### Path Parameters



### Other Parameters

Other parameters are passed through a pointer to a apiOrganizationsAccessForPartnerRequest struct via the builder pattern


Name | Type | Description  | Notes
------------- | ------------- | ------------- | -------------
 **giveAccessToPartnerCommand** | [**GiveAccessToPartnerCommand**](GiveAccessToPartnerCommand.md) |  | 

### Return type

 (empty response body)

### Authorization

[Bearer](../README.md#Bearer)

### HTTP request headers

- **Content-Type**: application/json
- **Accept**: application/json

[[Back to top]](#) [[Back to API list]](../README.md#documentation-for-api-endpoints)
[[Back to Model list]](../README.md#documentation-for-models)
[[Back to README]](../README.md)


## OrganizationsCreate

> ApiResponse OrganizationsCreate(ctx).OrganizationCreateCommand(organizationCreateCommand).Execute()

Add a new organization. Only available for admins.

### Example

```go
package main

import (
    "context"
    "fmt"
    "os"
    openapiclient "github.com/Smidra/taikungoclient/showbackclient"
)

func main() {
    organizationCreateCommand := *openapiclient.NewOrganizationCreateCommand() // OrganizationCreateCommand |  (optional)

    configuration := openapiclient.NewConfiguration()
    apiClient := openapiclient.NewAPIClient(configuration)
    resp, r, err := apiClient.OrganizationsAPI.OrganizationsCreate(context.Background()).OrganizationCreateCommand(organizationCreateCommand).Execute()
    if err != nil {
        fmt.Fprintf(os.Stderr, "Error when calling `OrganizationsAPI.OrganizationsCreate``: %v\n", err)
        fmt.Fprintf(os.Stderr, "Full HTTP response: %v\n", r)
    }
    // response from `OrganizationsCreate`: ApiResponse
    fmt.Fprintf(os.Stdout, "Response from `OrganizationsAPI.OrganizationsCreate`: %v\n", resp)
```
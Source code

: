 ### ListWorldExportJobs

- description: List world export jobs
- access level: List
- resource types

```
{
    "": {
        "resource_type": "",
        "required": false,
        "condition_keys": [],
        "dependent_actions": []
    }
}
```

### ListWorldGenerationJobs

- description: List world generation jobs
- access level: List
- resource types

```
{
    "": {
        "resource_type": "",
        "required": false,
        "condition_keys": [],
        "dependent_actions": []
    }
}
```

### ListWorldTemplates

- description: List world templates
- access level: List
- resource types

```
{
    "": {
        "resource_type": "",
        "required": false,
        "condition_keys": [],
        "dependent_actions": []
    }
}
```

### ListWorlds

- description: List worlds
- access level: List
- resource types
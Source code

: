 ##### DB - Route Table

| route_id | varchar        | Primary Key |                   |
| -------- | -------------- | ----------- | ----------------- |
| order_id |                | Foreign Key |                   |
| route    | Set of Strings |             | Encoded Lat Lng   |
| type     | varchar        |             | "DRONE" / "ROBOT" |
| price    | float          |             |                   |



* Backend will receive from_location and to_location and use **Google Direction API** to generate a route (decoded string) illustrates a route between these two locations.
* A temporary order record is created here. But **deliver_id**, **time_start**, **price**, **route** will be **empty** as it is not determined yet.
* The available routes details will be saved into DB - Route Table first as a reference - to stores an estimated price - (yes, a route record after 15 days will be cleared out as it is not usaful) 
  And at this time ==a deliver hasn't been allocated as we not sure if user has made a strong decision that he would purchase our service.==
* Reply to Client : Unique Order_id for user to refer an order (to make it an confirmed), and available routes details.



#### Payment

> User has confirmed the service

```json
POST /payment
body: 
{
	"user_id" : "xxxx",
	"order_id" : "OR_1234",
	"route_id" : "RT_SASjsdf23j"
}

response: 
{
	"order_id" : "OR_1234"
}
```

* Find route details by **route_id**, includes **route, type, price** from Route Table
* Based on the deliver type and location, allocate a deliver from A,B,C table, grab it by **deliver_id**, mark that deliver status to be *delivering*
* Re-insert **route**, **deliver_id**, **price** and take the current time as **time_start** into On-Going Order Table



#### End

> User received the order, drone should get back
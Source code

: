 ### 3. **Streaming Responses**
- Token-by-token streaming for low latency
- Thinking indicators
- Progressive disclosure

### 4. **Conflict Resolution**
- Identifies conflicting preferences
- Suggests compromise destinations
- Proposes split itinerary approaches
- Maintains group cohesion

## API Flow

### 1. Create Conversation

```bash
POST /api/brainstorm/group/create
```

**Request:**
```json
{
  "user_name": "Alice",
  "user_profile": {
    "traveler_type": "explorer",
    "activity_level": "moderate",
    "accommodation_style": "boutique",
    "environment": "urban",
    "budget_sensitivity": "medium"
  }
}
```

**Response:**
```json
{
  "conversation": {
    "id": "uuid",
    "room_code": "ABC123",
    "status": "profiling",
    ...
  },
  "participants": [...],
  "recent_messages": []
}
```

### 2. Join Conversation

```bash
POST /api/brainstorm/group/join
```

# Exercise description:
Could you transcribe all of the entries exactly, leaving nothing out?

# Task result:
### Path Parameters



### Other Parameters

Other parameters are passed through a pointer to a apiOrganizationsAccessForPartnerRequest struct via the builder pattern


Name | Type | Description  | Notes
------------- | ------------- | ------------- | -------------
 **giveAccessToPartnerCommand** | [**GiveAccessToPartnerCommand**](GiveAccessToPartnerCommand.md) |  | 

### Return type

 (empty response body)

### Authorization

[Bearer](../README.md#Bearer)

### HTTP request headers

- **Content-Type**: application/json
- **Accept**: application/json

[[Back to top]](#) [[Back to API list]](../README.md#documentation-for-api-endpoints)
[[Back to Model list]](../README.md#documentation-for-models)
[[Back to README]](../README.md)


## OrganizationsCreate

> ApiResponse OrganizationsCreate(ctx).OrganizationCreateCommand(organizationCreateCommand).Execute()

Add a new organization. Only available for admins.

### Example

```go
package main

import (
    "context"
    "fmt"
    "os"
    openapiclient "github.com/Smidra/taikungoclient/showbackclient"
)

func main() {
    organizationCreateCommand := *openapiclient.NewOrganizationCreateCommand() // OrganizationCreateCommand |  (optional)

    configuration := openapiclient.NewConfiguration()
    apiClient := openapiclient.NewAPIClient(configuration)
    resp, r, err := apiClient.OrganizationsAPI.OrganizationsCreate(context.Background()).OrganizationCreateCommand(organizationCreateCommand).Execute()
    if err != nil {
        fmt.Fprintf(os.Stderr, "Error when calling `OrganizationsAPI.OrganizationsCreate``: %v\n", err)
        fmt.Fprintf(os.Stderr, "Full HTTP response: %v\n", r)
    }
    // response from `OrganizationsCreate`: ApiResponse
    fmt.Fprintf(os.Stdout, "Response from `OrganizationsAPI.OrganizationsCreate`: %v\n", resp)
```
Source code

: ### ListWorldExportJobs

- description: List world export jobs
- access level: List
- resource types

```
{
    "": {
        "resource_type": "",
        "required": false,
        "condition_keys": [],
        "dependent_actions": []
    }
}
```

### ListWorldGenerationJobs

- description: List world generation jobs
- access level: List
- resource types

```
{
    "": {
        "resource_type": "",
        "required": false,
        "condition_keys": [],
        "dependent_actions": []
    }
}
```

### ListWorldTemplates

- description: List world templates
- access level: List
- resource types

```
{
    "": {
        "resource_type": "",
        "required": false,
        "condition_keys": [],
        "dependent_actions": []
    }
}
```

### ListWorlds

- description: List worlds
- access level: List
- resource types
Source code

: ##### DB - Route Table

| route_id | varchar        | Primary Key |                   |
| -------- | -------------- | ----------- | ----------------- |
| order_id |                | Foreign Key |                   |
| route    | Set of Strings |             | Encoded Lat Lng   |
| type     | varchar        |             | "DRONE" / "ROBOT" |
| price    | float          |             |                   |



* Backend will receive from_location and to_location and use **Google Direction API** to generate a route (decoded string) illustrates a route between these two locations.
* A temporary order record is created here. But **deliver_id**, **time_start**, **price**, **route** will be **empty** as it is not determined yet.
* The available routes details will be saved into DB - Route Table first as a reference - to stores an estimated price - (yes, a route record after 15 days will be cleared out as it is not usaful) 
  And at this time ==a deliver hasn't been allocated as we not sure if user has made a strong decision that he would purchase our service.==
* Reply to Client : Unique Order_id for user to refer an order (to make it an confirmed), and available routes details.



#### Payment

> User has confirmed the service

```json
POST /payment
body: 
{
	"user_id" : "xxxx",
	"order_id" : "OR_1234",
	"route_id" : "RT_SASjsdf23j"
}

response: 
{
	"order_id" : "OR_1234"
}
```

* Find route details by **route_id**, includes **route, type, price** from Route Table
* Based on the deliver type and location, allocate a deliver from A,B,C table, grab it by **deliver_id**, mark that deliver status to be *delivering*
* Re-insert **route**, **deliver_id**, **price** and take the current time as **time_start** into On-Going Order Table



#### End

> User received the order, drone should get back
Source code

: ### 3. **Streaming Responses**
- Token-by-token streaming for low latency
- Thinking indicators
- Progressive disclosure

### 4. **Conflict Resolution**
- Identifies conflicting preferences
- Suggests compromise destinations
- Proposes split itinerary approaches
- Maintains group cohesion

## API Flow

### 1. Create Conversation

```bash
POST /api/brainstorm/group/create
```

**Request:**
```json
{
  "user_name": "Alice",
  "user_profile": {
    "traveler_type": "explorer",
    "activity_level": "moderate",
    "accommodation_style": "boutique",
    "environment": "urban",
    "budget_sensitivity": "medium"
  }
}
```

**Response:**
```json
{
  "conversation": {
    "id": "uuid",
    "room_code": "ABC123",
    "status": "profiling",
    ...
  },
  "participants": [...],
  "recent_messages": []
}
```

### 2. Join Conversation

```bash
POST /api/brainstorm/group/join
```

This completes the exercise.